あるとき和尚さんは考えました。
屋根がある建物に住み、暖を取ることができ、電気は通り、水も出る。食べものもある。これはとても有り難いことだ。
今から13年前に、和尚はスリランカの僧院に弟子として受け入れてくれた。念願の上座部派の僧侶であった。1年間は「沙弥(しゃみ)」という呼称で呼ばれる見習い僧であったが、弟子にしてくれたことだけでも心底ありがたく思えた。
僧院での生活では、水は井戸から汲み、その水を飲むときは、薪の火で沸かした。電気の事情は、なぜだか停電になることが多かったが、仲間の僧侶達は誰一人として停電で騒ぐ者はいなかった。食べ物は檀家さんから届けられた「布施(供物)」を皆で分けて食べるのが、スリランカ伝統の食事であり、ゆで卵が人数分に分け与えられない場合は、分割して分けた。質素なものであったが、有り難いことにお腹いっぱいになったのだ。
「一杯の水を飲むのは貴重。」「カップに注いだ水は飲みきる。」
和尚自身、恥ずかしい話だが、何年も高野山で修行をしたくせに、歳を重ねて辛い経験を忘れた、いつのまにか、ちょっとだけ残したりして、日本での生活を思い出しては「もったいないことをしたいた」と思い巡らしていたことを思い出していた。

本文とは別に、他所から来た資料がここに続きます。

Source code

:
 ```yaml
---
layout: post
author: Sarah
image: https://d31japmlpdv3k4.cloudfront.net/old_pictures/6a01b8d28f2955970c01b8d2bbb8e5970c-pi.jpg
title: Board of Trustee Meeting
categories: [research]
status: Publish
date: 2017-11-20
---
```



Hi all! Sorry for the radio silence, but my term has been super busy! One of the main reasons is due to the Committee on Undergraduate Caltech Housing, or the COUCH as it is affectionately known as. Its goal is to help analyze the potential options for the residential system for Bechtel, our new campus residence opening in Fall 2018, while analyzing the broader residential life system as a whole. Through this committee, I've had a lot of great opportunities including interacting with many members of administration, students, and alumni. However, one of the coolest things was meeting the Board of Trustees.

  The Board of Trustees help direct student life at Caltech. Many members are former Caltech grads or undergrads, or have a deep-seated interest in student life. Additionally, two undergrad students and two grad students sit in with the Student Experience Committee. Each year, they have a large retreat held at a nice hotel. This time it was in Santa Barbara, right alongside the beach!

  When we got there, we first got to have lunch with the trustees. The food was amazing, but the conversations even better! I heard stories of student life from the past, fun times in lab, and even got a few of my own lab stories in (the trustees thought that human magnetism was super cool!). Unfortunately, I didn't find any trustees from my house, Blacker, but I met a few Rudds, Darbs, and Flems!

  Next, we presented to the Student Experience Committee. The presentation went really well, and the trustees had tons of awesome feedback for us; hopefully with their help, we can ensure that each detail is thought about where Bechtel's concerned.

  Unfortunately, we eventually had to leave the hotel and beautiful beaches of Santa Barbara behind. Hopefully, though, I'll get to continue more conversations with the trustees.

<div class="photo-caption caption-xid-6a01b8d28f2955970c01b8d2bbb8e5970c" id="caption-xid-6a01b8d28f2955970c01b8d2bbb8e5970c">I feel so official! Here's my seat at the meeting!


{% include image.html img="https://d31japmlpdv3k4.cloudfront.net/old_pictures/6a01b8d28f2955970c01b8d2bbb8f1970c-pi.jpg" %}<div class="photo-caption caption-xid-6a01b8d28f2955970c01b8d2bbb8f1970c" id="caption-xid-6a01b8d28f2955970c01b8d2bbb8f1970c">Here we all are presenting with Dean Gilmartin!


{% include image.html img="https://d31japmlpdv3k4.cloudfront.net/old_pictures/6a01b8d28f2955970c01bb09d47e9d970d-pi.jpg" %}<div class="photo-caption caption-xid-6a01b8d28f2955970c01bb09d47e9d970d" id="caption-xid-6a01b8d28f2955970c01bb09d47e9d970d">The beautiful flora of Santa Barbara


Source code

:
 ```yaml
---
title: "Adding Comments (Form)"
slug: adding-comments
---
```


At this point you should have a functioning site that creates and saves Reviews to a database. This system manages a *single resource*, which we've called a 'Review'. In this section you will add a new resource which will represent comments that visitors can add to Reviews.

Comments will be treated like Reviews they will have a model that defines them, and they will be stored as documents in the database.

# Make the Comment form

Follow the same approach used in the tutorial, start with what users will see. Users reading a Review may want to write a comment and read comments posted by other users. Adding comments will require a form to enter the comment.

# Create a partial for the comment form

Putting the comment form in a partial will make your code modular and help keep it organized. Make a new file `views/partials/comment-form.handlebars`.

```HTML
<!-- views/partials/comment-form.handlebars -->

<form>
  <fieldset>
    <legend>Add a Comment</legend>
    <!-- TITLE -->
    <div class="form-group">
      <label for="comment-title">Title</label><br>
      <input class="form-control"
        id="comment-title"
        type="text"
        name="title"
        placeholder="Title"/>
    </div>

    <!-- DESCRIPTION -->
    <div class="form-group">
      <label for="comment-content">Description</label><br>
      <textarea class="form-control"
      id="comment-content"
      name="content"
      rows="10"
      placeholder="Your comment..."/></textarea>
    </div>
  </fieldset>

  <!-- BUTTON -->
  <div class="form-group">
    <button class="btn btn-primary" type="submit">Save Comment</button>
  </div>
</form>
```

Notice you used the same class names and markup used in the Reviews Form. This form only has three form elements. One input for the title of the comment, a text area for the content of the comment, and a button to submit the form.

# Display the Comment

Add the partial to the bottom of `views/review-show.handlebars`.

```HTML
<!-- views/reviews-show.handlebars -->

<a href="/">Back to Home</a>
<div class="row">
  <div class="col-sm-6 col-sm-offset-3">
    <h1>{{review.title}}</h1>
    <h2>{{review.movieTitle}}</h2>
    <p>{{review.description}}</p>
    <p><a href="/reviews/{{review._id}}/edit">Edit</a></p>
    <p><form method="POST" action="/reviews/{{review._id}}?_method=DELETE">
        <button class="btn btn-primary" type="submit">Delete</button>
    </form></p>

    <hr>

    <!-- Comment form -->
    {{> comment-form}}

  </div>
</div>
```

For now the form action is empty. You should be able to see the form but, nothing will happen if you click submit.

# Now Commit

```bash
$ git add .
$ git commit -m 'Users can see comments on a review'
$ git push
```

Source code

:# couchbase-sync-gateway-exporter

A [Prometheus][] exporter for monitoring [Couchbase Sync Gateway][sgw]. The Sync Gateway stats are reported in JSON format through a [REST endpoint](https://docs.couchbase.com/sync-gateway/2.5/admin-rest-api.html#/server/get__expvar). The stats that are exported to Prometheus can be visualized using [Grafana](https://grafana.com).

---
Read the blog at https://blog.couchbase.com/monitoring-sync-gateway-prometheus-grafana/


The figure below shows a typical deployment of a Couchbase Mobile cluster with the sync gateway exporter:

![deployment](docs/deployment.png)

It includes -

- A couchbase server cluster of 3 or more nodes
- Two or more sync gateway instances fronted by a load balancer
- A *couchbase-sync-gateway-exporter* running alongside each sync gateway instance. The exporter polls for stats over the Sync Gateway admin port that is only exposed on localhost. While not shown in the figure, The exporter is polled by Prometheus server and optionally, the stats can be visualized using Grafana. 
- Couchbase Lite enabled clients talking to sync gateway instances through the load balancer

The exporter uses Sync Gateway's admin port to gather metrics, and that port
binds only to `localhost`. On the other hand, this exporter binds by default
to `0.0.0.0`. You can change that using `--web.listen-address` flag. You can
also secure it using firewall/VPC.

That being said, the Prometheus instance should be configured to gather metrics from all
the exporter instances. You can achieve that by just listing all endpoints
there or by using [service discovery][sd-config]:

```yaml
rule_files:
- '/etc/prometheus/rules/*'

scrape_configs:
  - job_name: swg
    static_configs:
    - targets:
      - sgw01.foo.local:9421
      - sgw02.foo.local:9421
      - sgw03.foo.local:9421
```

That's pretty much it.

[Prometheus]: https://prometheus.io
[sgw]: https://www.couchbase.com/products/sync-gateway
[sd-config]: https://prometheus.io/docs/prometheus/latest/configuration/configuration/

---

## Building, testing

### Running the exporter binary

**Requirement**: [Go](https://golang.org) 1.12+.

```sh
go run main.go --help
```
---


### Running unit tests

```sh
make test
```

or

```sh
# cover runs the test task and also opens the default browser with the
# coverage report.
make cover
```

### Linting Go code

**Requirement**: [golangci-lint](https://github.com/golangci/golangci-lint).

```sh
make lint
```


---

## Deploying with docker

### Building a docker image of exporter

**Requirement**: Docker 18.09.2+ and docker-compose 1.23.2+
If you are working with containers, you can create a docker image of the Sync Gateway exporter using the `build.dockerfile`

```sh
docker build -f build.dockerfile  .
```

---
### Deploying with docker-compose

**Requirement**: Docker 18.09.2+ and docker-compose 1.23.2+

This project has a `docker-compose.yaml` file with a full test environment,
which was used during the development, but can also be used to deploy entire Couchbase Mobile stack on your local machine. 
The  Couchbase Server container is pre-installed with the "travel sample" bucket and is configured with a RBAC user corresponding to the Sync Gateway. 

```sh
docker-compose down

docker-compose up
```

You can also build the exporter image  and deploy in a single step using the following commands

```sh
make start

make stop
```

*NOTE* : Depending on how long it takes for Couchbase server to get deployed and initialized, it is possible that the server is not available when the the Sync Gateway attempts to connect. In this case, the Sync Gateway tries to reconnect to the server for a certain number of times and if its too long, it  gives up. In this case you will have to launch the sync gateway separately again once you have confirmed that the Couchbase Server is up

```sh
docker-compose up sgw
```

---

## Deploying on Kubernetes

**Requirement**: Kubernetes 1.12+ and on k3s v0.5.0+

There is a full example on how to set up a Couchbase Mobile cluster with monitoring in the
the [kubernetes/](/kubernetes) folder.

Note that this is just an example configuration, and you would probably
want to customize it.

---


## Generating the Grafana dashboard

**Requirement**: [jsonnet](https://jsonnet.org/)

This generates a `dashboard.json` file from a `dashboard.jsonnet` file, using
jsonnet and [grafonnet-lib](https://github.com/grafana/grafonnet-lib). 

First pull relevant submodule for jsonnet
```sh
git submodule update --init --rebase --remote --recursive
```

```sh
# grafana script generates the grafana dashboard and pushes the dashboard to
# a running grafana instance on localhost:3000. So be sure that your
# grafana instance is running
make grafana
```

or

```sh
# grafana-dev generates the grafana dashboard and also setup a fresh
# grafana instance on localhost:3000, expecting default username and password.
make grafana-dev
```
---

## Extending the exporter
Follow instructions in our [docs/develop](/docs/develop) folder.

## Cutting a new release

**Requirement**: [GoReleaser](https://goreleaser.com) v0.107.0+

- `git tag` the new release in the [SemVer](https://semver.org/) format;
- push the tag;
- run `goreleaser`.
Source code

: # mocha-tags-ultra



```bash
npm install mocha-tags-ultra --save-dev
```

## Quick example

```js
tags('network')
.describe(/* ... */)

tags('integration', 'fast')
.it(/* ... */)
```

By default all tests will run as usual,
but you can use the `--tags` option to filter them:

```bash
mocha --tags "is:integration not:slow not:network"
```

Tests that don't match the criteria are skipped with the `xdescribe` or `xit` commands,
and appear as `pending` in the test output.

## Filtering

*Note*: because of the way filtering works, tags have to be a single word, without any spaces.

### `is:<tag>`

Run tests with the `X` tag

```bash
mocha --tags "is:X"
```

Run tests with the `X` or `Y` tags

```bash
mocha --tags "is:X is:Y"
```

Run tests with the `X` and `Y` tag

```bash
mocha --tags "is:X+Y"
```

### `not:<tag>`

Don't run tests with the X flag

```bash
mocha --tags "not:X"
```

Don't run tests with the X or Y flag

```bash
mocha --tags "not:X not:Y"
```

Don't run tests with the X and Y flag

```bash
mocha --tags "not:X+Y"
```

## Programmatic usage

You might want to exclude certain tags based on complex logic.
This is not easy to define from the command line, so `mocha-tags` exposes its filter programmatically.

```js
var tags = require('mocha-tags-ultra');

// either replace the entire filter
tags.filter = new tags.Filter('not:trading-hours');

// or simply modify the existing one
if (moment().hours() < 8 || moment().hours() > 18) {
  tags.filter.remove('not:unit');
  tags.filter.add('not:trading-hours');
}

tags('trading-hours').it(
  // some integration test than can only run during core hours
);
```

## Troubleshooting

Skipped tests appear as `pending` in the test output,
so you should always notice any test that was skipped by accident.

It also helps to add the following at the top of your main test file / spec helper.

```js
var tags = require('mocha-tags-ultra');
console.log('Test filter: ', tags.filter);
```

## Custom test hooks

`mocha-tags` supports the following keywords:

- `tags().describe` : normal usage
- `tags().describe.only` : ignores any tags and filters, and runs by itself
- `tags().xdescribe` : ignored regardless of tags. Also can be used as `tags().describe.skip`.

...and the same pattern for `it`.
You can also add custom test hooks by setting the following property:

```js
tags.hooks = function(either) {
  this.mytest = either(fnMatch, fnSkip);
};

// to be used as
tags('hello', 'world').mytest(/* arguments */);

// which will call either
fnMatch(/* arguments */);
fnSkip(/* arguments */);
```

スリランカでの生活で、水を井戸で汲んでくるのは大変なことではないが、必要な分だけ考えて水を汲むことの違いとは、自身の備える「質と量」を全く変えるのである。少ないことをケチとは言わない。ケチとは分け与えないことであり、自分の量分しか持たないことである。
ある日、スリランカの和尚の兄弟子は、自分が飲む水を、摘んできた花をさした一輪差しに注ぎ、お釈迦様にお供えするのを見て、私、和尚が何故に生きる苦痛を感じるかを実感した。
和尚が生きている間に感じた精神的な苦痛の原因は、あきらかに「取り過ぎ」であったことである。万人対してにわかりやすく言えば、「幸せの取り過ぎ」と表現したらいいであろう。例えば「水」を例に挙げても、生活に、水があふれすぎて、飽和状態になり、一定の満足を感じとることができる境界を越えれば、かならず余すのである。その状態になると、精神的な苦痛を生むのである。ほどよい状態を越えることが「幸せの取り過ぎ」と言えばいいであろう。
和尚は、一人の偉大な師匠がいることでこの上ない幸せを感じている。二人も三人も優れた師匠が欲しいとは全く思わない。例えば、1つを取れば、その1つだけで満足することと同じように、水を飲める分だけ注いで飲む。とても単純なことだが、飲めない分を水遊びに使うことを、和尚の師匠は絶対にしない。師匠が、常に飲める分しか水を注がないのは、絶妙な生きる智恵である。
和尚の寺の食堂では、来られる方に水を出す。当たり前のことだが、「なんだ、水か。お茶はまだか。」「水も出さないのか」と思うとしたなら、きっと貴方は自分の生活に満足できないであろう。水を飲めるだけでも有り難いと思えるように過ごせるなら、どんな場所にいても、必要な幸せを維持できるであろうと和尚は思う。
取り過ぎてはいかん。
取り過ぎたら、自分が、必ず、苦しむ。
飲食を残す癖がある人は、コップに注がれた水を「最後まで飲みきる」癖を付けたほうがよかろう。和尚は高野山での日々を思い出すようにしている。「一滴の水も粗末にしてはならない」と教わったことを。
和尚は、拝むこと、作務も、人間関係も1つのことに専念するのが性に合ってる。いわゆる、単純だ。単純だが、有り余る財産や、物や、人にあふれる人よりは、生きることが苦しいとは感じない。僧侶生活は僧侶同士が互いに、学んだことを一途に専念することが必須であるため、学んだ教戒は生涯努力したい。
※写真 10年前。停電中、ロウソクで勉強していた頃。